The story of these Asian soldiers remains largely untold. In the 1950s, nearly one hundred thousand military personnel from South Korea, Taiwan, the Philippines, and South Vietnam traveled to the United States for military training.9 A decade later, at the peak of the U.S. war in Vietnam, around six thousand Filipino soldiers and fifty thousand South Korean soldiers and marines were deployed to South Vietnam annually to assist the U.S. military. These men are mostly remembered within the confines of their own country’s military chronicle. As such, in almost all cases, they have been rendered either as minor actors in the history of postcolonial national development or, as in the case of South Koreans in Vietnam, as an exception to the dominant narrative of South Koreans as victims of communist aggression.10 Where they are acknowledged in U.S. history—notably the South Koreans and Filipinos who fought in Vietnam—they have been described, and just as quickly dismissed, as mercenaries of an otherwise American-centered war.11 In short, nationalism has consigned these subjects to history’s silences. Yet when brought together within one analytical frame, these subjects tell us much about how citizens experienced their nation’s aspirations for development and modernity, and how these aspirations were integral to the making of the U.S. empire.
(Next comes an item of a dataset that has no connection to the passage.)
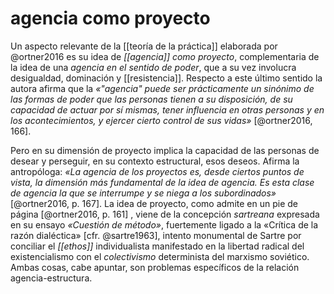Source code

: # agencia como proyecto
Un aspecto relevante de la  [[teoría de la práctica]] elaborada por @ortner2016 es su idea de *[[agencia]] como proyecto*, complementaria de la idea de una *agencia en el sentido de poder*, que a su vez involucra desigualdad, dominación y [[resistencia]]. Respecto a este último sentido la autora afirma que la *«"agencia" puede ser prácticamente un sinónimo de las formas de poder que las personas tienen a su disposición, de su capacidad de actuar por sí mismas, tener influencia en otras personas y en los acontecimientos, y ejercer cierto control de sus vidas»* [@ortner2016, 166].

Pero en su dimensión de proyecto implica la capacidad de las personas de desear y perseguir, en su contexto estructural, esos deseos. Afirma la antropóloga: *«La agencia de los proyectos es, desde ciertos puntos de vista, la dimensión más fundamental de la idea de agencia. Es esta clase de agencia la que se interrumpe y se niega a los subordinados»* [@ortner2016, p. 167]. La idea de proyecto, como admite en un pie de página [@ortner2016, p. 161] , viene de la concepción *sartreana* expresada en su ensayo *«Cuestión de método»*, fuertemente ligado a la «Crítica de la razón dialéctica» [cfr. @sartre1963], intento monumental de Sartre por conciliar el *[[ethos]]* individualista manifestado en la libertad radical del existencialismo con el *colectivismo* determinista del marxismo soviético. Ambas cosas, cabe apuntar, son problemas específicos de la relación agencia-estructura.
By writing Asian soldiers and military workers into the history of the United States’ post-1945 global ascendency, what can seem like a contradiction about the entanglements of race and empire becomes less confounding: the expansion of the United States’s capacity to criminalize and make war in the second half of the century has functioned through, not in spite of, its proclaimed commitment to racial equality and democracy. Racial liberalism was never just about the U.S. government’s mandate to incorporate racial minorities into the nation—a mandate that occasionally gets forestalled or derailed by the government’s dueling commitment to war. Instead, war was the terrain upon which racial liberalism unfolded and gained traction.12 As the United States secured its global dominance after World War II, it relied both on a growing military apparatus and on assertions of its moral authority as an inclusive, even liberating, empire. Asians, I argue, were central to this imperial project. By “Asians” I mean both Asian Americans—those legally and culturally defined as U.S. citizens—and citizens of South Korea, the Philippines, and other countries and territories whose postcolonial trajectories were entwined with the United States. In the stories we tell, Asians and Asian Americans too often occupy separate parts of the narrative. Here, they emerge together as racialized subjects of the U.S. empire. Soldiering through empire, for Asians and Asian Americans, became one means by which they negotiated their relationship to the nation and, as we shall see, imagined and pursued other affinities in the age of decolonization.

THE DECOLONIZING PACIFIC

The Pacific world these Asian soldiers traversed was the product of overlapping histories of imperial expansion and rivalries. Beginning in the seventeenth century, European powers vied for dominance in the region, establishing commercial trade routes that enriched and expanded their respective empires. As the Spanish, Dutch, Portuguese, French, and British staked their territorial claims across Asia and the Pacific Ocean, islands and nations fell under their domains. By the late nineteenth century, other rising powers, notably the United States and Japan, had joined the imperial competition. The United States seized the Philippines, Guam, Cuba, and Puerto Rico from Spain in 1898; around the same time, Japan annexed Taiwan, Kwantung, and Korea, following its earlier annexation of Hokkaido (in 1869) and Okinawa (in 1879). The South Pacific Mandate after World War I expanded the Japanese empire into the former German possessions of the Marianas, Caroline Islands, and Marshall Islands. In time, Japan came to justify its expansionist policies in the name of pan-Asian unity, and as a means to counter Euro-American imperialism and the attendant rumblings of white racial supremacy. These imperial projects wrought devastation, fundamentally restructuring each dominated society along the racialized demarcations of the colonizer and colonized. At the same time, they prompted cultures of collaboration and resistance among the colonized as they sought to negotiate, and at times challenge directly, the terms of colonial rule.13

World War II marked a rupture in the spread of Western colonialism. Between 1941 and 1945, Japanese forces besieged the Euro-American empires in Southeast Asia and the Pacific Islands; unlikely alliances between the colonized and the colonizers were momentarily forged. The expansion of Japanese militarism intensified anticolonial resistance in Malaya, the Philippines, Vietnam, Korea, and elsewhere. At the end of the war, as European powers sought to regain control of their colonies from the ruins of the shattered Japanese empire, they encountered emboldened nationalists for whom independence seemed at long last a reality. Anticolonial revolts across the next decade and beyond spelled the demise of Western colonialism in Asia; the Philippines, India, Malaya, Indonesia, Korea, and Vietnam all secured formal independence.14 Another world seemed on the horizon.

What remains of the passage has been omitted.